# [What you need to do]
Write out every record in full, keeping each character exactly as it is.

----

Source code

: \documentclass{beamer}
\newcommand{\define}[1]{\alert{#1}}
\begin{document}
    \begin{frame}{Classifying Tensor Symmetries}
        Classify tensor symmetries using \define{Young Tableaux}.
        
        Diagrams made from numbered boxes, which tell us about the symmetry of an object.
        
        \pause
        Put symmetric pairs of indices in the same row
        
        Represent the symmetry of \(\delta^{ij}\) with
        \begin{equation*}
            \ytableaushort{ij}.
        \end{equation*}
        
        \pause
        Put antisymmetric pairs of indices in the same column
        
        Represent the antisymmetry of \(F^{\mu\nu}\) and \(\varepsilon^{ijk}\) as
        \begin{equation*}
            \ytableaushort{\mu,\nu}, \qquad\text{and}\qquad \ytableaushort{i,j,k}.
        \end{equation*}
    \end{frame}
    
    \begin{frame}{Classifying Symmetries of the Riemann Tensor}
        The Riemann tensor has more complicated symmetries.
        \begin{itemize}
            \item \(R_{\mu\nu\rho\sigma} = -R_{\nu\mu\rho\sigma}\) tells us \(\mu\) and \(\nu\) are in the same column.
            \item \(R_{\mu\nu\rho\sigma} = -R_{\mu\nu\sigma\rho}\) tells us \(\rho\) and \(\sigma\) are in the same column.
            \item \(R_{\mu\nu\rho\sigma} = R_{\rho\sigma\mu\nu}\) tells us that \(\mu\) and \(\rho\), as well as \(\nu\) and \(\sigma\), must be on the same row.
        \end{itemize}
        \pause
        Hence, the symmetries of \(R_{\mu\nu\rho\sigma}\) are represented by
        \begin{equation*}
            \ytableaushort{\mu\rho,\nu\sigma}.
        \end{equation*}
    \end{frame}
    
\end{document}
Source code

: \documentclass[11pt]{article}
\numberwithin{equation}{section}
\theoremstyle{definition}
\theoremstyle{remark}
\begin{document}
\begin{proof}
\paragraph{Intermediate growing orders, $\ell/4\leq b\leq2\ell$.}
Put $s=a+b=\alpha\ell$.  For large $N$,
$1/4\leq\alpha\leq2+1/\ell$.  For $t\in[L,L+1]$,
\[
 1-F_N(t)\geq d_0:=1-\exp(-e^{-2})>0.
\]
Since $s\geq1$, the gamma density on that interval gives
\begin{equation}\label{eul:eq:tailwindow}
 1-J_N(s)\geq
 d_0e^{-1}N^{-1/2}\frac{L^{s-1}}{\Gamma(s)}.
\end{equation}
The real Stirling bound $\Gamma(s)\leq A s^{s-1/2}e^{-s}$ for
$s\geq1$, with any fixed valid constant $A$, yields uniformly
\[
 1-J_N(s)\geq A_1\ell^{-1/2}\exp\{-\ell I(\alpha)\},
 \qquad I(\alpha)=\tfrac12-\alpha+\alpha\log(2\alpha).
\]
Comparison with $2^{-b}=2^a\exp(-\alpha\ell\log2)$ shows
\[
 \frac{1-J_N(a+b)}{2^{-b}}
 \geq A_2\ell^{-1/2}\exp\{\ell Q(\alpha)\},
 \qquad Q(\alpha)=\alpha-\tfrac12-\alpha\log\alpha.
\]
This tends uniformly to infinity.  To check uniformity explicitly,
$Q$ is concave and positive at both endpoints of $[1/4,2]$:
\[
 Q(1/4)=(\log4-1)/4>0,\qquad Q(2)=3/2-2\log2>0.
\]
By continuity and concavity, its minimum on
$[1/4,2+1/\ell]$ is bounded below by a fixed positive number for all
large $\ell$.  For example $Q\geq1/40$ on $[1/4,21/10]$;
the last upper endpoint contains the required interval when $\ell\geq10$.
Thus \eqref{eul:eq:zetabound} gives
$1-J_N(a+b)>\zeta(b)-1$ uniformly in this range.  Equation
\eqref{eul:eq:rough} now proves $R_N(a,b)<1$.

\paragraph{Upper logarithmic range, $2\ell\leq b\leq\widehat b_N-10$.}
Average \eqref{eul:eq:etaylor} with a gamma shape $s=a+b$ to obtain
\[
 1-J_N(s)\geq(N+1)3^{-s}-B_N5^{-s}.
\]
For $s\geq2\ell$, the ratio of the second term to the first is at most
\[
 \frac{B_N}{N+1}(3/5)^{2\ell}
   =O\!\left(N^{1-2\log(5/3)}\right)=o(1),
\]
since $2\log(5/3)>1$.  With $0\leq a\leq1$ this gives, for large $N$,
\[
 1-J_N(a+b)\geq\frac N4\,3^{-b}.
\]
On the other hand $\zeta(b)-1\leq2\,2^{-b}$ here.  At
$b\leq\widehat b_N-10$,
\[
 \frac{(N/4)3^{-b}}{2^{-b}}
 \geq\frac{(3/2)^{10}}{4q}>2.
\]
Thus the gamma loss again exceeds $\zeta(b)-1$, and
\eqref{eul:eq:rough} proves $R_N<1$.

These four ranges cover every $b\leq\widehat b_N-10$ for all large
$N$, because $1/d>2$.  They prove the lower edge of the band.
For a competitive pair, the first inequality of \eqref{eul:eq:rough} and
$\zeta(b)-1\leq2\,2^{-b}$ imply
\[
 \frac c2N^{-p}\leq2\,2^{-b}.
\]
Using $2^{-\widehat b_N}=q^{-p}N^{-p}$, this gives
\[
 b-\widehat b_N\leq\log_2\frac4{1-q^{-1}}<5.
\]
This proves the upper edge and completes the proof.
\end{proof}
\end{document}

----

# [Task answer]
Source code

: \documentclass{beamer}
\newcommand{\define}[1]{\alert{#1}}
\begin{document}
    \begin{frame}{Classifying Tensor Symmetries}
        Classify tensor symmetries using \define{Young Tableaux}.
        
        Diagrams made from numbered boxes, which tell us about the symmetry of an object.
        
        \pause
        Put symmetric pairs of indices in the same row
        
        Represent the symmetry of \(\delta^{ij}\) with
        \begin{equation*}
            \ytableaushort{ij}.
        \end{equation*}
        
        \pause
        Put antisymmetric pairs of indices in the same column
        
        Represent the antisymmetry of \(F^{\mu\nu}\) and \(\varepsilon^{ijk}\) as
        \begin{equation*}
            \ytableaushort{\mu,\nu}, \qquad\text{and}\qquad \ytableaushort{i,j,k}.
        \end{equation*}
    \end{frame}
    
    \begin{frame}{Classifying Symmetries of the Riemann Tensor}
        The Riemann tensor has more complicated symmetries.
        \begin{itemize}
            \item \(R_{\mu\nu\rho\sigma} = -R_{\nu\mu\rho\sigma}\) tells us \(\mu\) and \(\nu\) are in the same column.
            \item \(R_{\mu\nu\rho\sigma} = -R_{\mu\nu\sigma\rho}\) tells us \(\rho\) and \(\sigma\) are in the same column.
            \item \(R_{\mu\nu\rho\sigma} = R_{\rho\sigma\mu\nu}\) tells us that \(\mu\) and \(\rho\), as well as \(\nu\) and \(\sigma\), must be on the same row.
        \end{itemize}
        \pause
        Hence, the symmetries of \(R_{\mu\nu\rho\sigma}\) are represented by
        \begin{equation*}
            \ytableaushort{\mu\rho,\nu\sigma}.
        \end{equation*}
    \end{frame}
    
\end{document}
Source code

: \documentclass[11pt]{article}
\numberwithin{equation}{section}
\theoremstyle{definition}
\theoremstyle{remark}
\begin{document}
\begin{proof}
\paragraph{Intermediate growing orders, $\ell/4\leq b\leq2\ell$.}
Put $s=a+b=\alpha\ell$.  For large $N$,
$1/4\leq\alpha\leq2+1/\ell$.  For $t\in[L,L+1]$,
\[
 1-F_N(t)\geq d_0:=1-\exp(-e^{-2})>0.
\]
Since $s\geq1$, the gamma density on that interval gives
\begin{equation}\label{eul:eq:tailwindow}
 1-J_N(s)\geq
 d_0e^{-1}N^{-1/2}\frac{L^{s-1}}{\Gamma(s)}.
\end{equation}
The real Stirling bound $\Gamma(s)\leq A s^{s-1/2}e^{-s}$ for
$s\geq1$, with any fixed valid constant $A$, yields uniformly
\[
 1-J_N(s)\geq A_1\ell^{-1/2}\exp\{-\ell I(\alpha)\},
 \qquad I(\alpha)=\tfrac12-\alpha+\alpha\log(2\alpha).
\]
Comparison with $2^{-b}=2^a\exp(-\alpha\ell\log2)$ shows
\[
 \frac{1-J_N(a+b)}{2^{-b}}
 \geq A_2\ell^{-1/2}\exp\{\ell Q(\alpha)\},
 \qquad Q(\alpha)=\alpha-\tfrac12-\alpha\log\alpha.
\]
This tends uniformly to infinity.  To check uniformity explicitly,
$Q$ is concave and positive at both endpoints of $[1/4,2]$:
\[
 Q(1/4)=(\log4-1)/4>0,\qquad Q(2)=3/2-2\log2>0.
\]
By continuity and concavity, its minimum on
$[1/4,2+1/\ell]$ is bounded below by a fixed positive number for all
large $\ell$.  For example $Q\geq1/40$ on $[1/4,21/10]$;
the last upper endpoint contains the required interval when $\ell\geq10$.
Thus \eqref{eul:eq:zetabound} gives
$1-J_N(a+b)>\zeta(b)-1$ uniformly in this range.  Equation
\eqref{eul:eq:rough} now proves $R_N(a,b)<1$.

\paragraph{Upper logarithmic range, $2\ell\leq b\leq\widehat b_N-10$.}
Average \eqref{eul:eq:etaylor} with a gamma shape $s=a+b$ to obtain
\[
 1-J_N(s)\geq(N+1)3^{-s}-B_N5^{-s}.
\]
For $s\geq2\ell$, the ratio of the second term to the first is at most
\[
 \frac{B_N}{N+1}(3/5)^{2\ell}
   =O\!\left(N^{1-2\log(5/3)}\right)=o(1),
\]
since $2\log(5/3)>1$.  With $0\leq a\leq1$ this gives, for large $N$,
\[
 1-J_N(a+b)\geq\frac N4\,3^{-b}.
\]
On the other hand $\zeta(b)-1\leq2\,2^{-b}$ here.  At
$b\leq\widehat b_N-10$,
\[
 \frac{(N/4)3^{-b}}{2^{-b}}
 \geq\frac{(3/2)^{10}}{4q}>2.
\]
Thus the gamma loss again exceeds $\zeta(b)-1$, and
\eqref{eul:eq:rough} proves $R_N<1$.

These four ranges cover every $b\leq\widehat b_N-10$ for all large
$N$, because $1/d>2$.  They prove the lower edge of the band.
For a competitive pair, the first inequality of \eqref{eul:eq:rough} and
$\zeta(b)-1\leq2\,2^{-b}$ imply
\[
 \frac c2N^{-p}\leq2\,2^{-b}.
\]
Using $2^{-\widehat b_N}=q^{-p}N^{-p}$, this gives
\[
 b-\widehat b_N\leq\log_2\frac4{1-q^{-1}}<5.
\]
This proves the upper edge and completes the proof.
\end{proof}
\end{document}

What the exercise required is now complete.